**Task goal**
All that is needed is the line containing "change order in" together with each line after it, transcribed exactly to the end of the records.

**Extracted material**
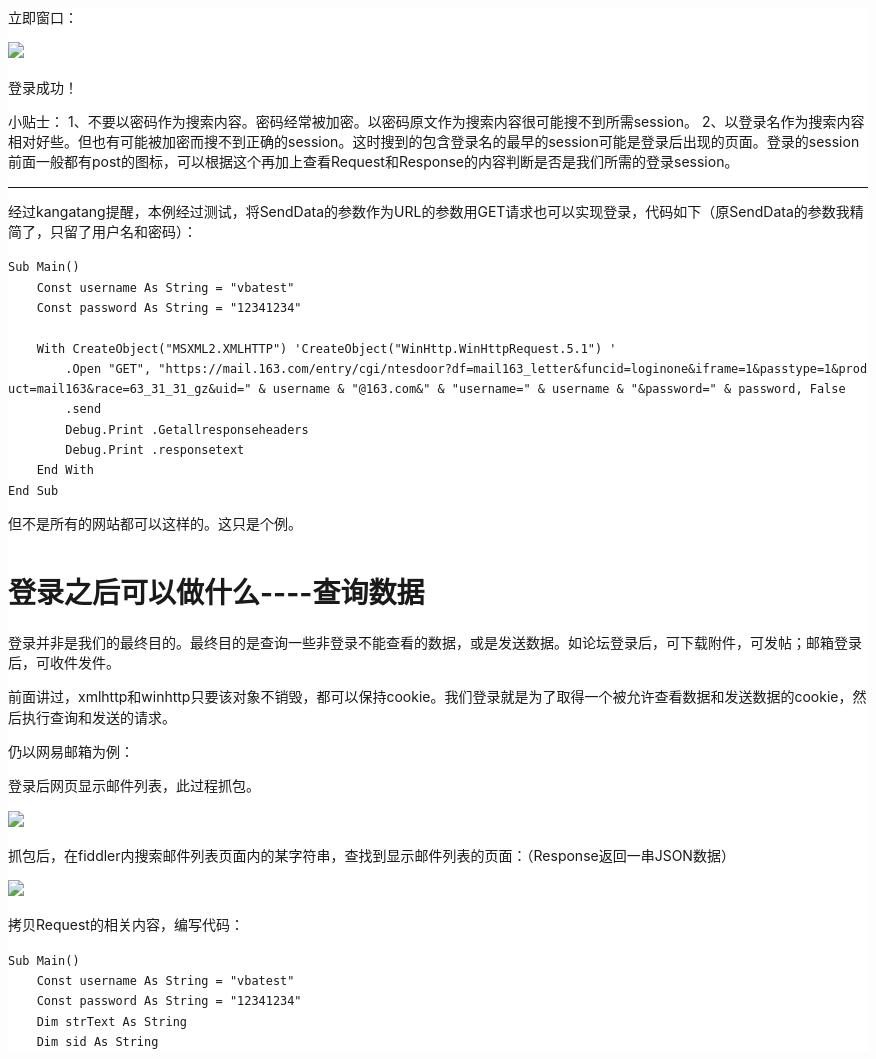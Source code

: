 立即窗口：

![](http://club.excelhome.net/data/attachment/forum/201410/28/114901imi6mtiyyay6bmoa.png)

登录成功！


小贴士：
1、不要以密码作为搜索内容。密码经常被加密。以密码原文作为搜索内容很可能搜不到所需session。
2、以登录名作为搜索内容相对好些。但也有可能被加密而搜不到正确的session。这时搜到的包含登录名的最早的session可能是登录后出现的页面。登录的session前面一般都有post的图标，可以根据这个再加上查看Request和Response的内容判断是否是我们所需的登录session。


----------
经过kangatang提醒，本例经过测试，将SendData的参数作为URL的参数用GET请求也可以实现登录，代码如下（原SendData的参数我精简了，只留了用户名和密码）：

	Sub Main()
	    Const username As String = "vbatest"
	    Const password As String = "12341234"
	    
	    With CreateObject("MSXML2.XMLHTTP") 'CreateObject("WinHttp.WinHttpRequest.5.1") '
	        .Open "GET", "https://mail.163.com/entry/cgi/ntesdoor?df=mail163_letter&funcid=loginone&iframe=1&passtype=1&product=mail163&race=63_31_31_gz&uid=" & username & "@163.com&" & "username=" & username & "&password=" & password, False
	        .send
	        Debug.Print .Getallresponseheaders
	        Debug.Print .responsetext
	    End With
	End Sub

但不是所有的网站都可以这样的。这只是个例。

# 登录之后可以做什么----查询数据 #

登录并非是我们的最终目的。最终目的是查询一些非登录不能查看的数据，或是发送数据。如论坛登录后，可下载附件，可发帖；邮箱登录后，可收件发件。


前面讲过，xmlhttp和winhttp只要该对象不销毁，都可以保持cookie。我们登录就是为了取得一个被允许查看数据和发送数据的cookie，然后执行查询和发送的请求。

仍以网易邮箱为例：

登录后网页显示邮件列表，此过程抓包。

![](http://files.c.excelhome.net/forum/201410/28/1640086gd8d6jjijgdgdfh.png)

抓包后，在fiddler内搜索邮件列表页面内的某字符串，查找到显示邮件列表的页面：（Response返回一串JSON数据）

![](http://files.c.excelhome.net/forum/201410/28/164009mwtiz3moswhim79k.png)

拷贝Request的相关内容，编写代码：

	Sub Main()
	    Const username As String = "vbatest"
	    Const password As String = "12341234"
	    Dim strText As String
	    Dim sid As String
	    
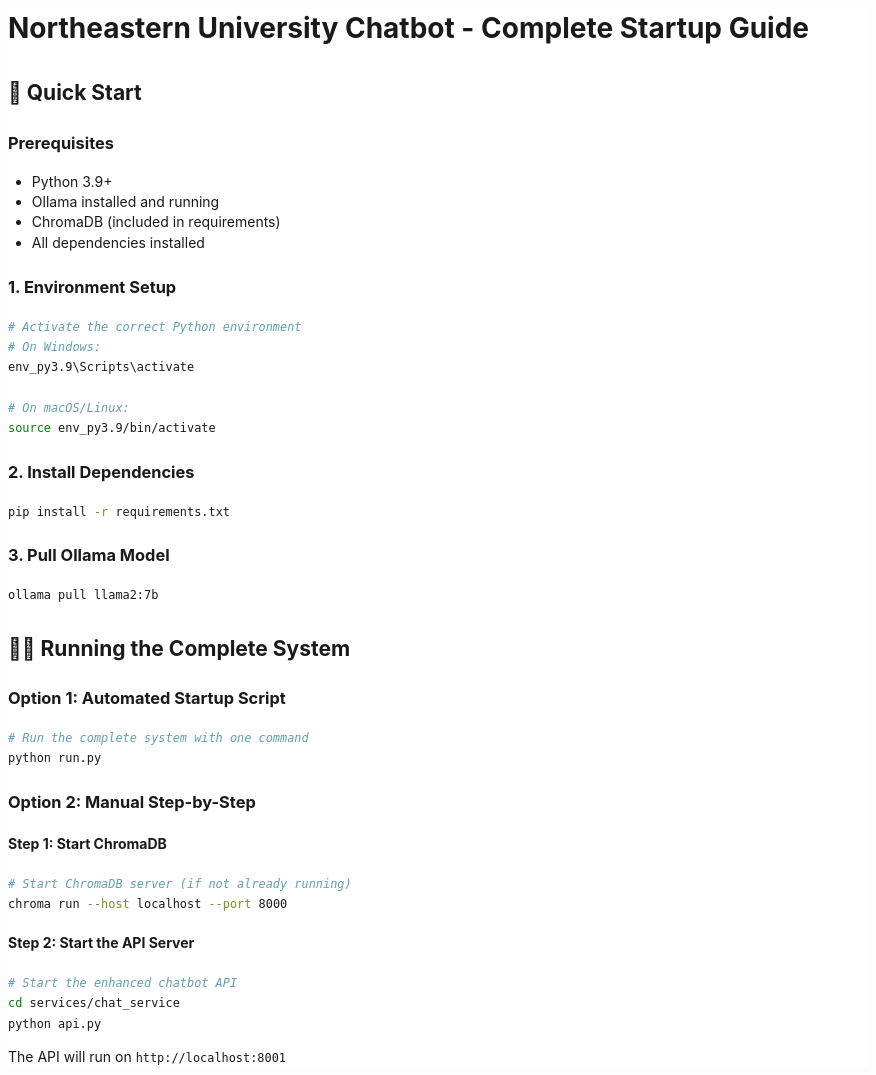 # Northeastern University Chatbot - Complete Startup Guide

## 🚀 Quick Start

### Prerequisites
- Python 3.9+
- Ollama installed and running
- ChromaDB (included in requirements)
- All dependencies installed

### 1. Environment Setup
```bash
# Activate the correct Python environment
# On Windows:
env_py3.9\Scripts\activate

# On macOS/Linux:
source env_py3.9/bin/activate
```

### 2. Install Dependencies
```bash
pip install -r requirements.txt
```

### 3. Pull Ollama Model
```bash
ollama pull llama2:7b
```

## 🏃‍♂️ Running the Complete System

### Option 1: Automated Startup Script
```bash
# Run the complete system with one command
python run.py
```

### Option 2: Manual Step-by-Step

#### Step 1: Start ChromaDB
```bash
# Start ChromaDB server (if not already running)
chroma run --host localhost --port 8000
```

#### Step 2: Start the API Server
```bash
# Start the enhanced chatbot API
cd services/chat_service
python api.py
```
The API will run on `http://localhost:8001`
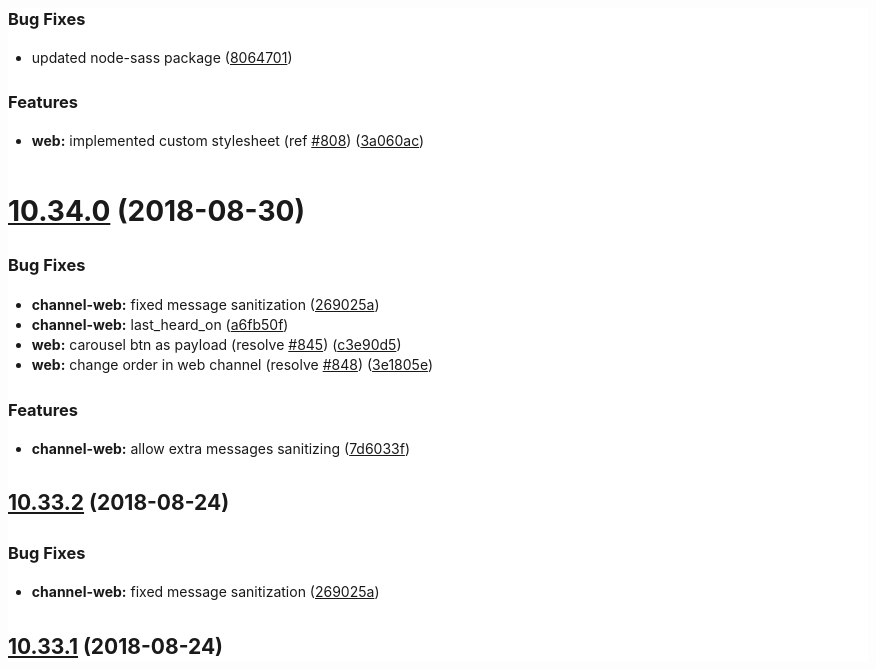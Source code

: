 
### Bug Fixes

* updated node-sass package ([8064701](https://github.com/botpress/modules/commit/8064701))


### Features

* **web:** implemented custom stylesheet (ref [#808](https://github.com/botpress/modules/issues/808)) ([3a060ac](https://github.com/botpress/modules/commit/3a060ac))




<a name="10.34.0"></a>
# [10.34.0](https://github.com/botpress/modules/compare/v10.32.0...v10.34.0) (2018-08-30)


### Bug Fixes

* **channel-web:** fixed message sanitization ([269025a](https://github.com/botpress/modules/commit/269025a))
* **channel-web:** last_heard_on ([a6fb50f](https://github.com/botpress/modules/commit/a6fb50f))
* **web:** carousel btn as payload (resolve [#845](https://github.com/botpress/modules/issues/845)) ([c3e90d5](https://github.com/botpress/modules/commit/c3e90d5))
* **web:** change order in web channel (resolve [#848](https://github.com/botpress/modules/issues/848)) ([3e1805e](https://github.com/botpress/modules/commit/3e1805e))


### Features

* **channel-web:** allow extra messages sanitizing ([7d6033f](https://github.com/botpress/modules/commit/7d6033f))




<a name="10.33.2"></a>
## [10.33.2](https://github.com/botpress/modules/compare/v10.33.1...v10.33.2) (2018-08-24)


### Bug Fixes

* **channel-web:** fixed message sanitization ([269025a](https://github.com/botpress/modules/commit/269025a))




<a name="10.33.1"></a>
## [10.33.1](https://github.com/botpress/modules/compare/v10.33.0...v10.33.1) (2018-08-24)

**Solution to the exercise**
* **web:** change order in web channel (resolve [#848](https://github.com/botpress/modules/issues/848)) ([3e1805e](https://github.com/botpress/modules/commit/3e1805e))


### Features

* **channel-web:** allow extra messages sanitizing ([7d6033f](https://github.com/botpress/modules/commit/7d6033f))




<a name="10.33.2"></a>
## [10.33.2](https://github.com/botpress/modules/compare/v10.33.1...v10.33.2) (2018-08-24)


### Bug Fixes

* **channel-web:** fixed message sanitization ([269025a](https://github.com/botpress/modules/commit/269025a))




<a name="10.33.1"></a>
## [10.33.1](https://github.com/botpress/modules/compare/v10.33.0...v10.33.1) (2018-08-24)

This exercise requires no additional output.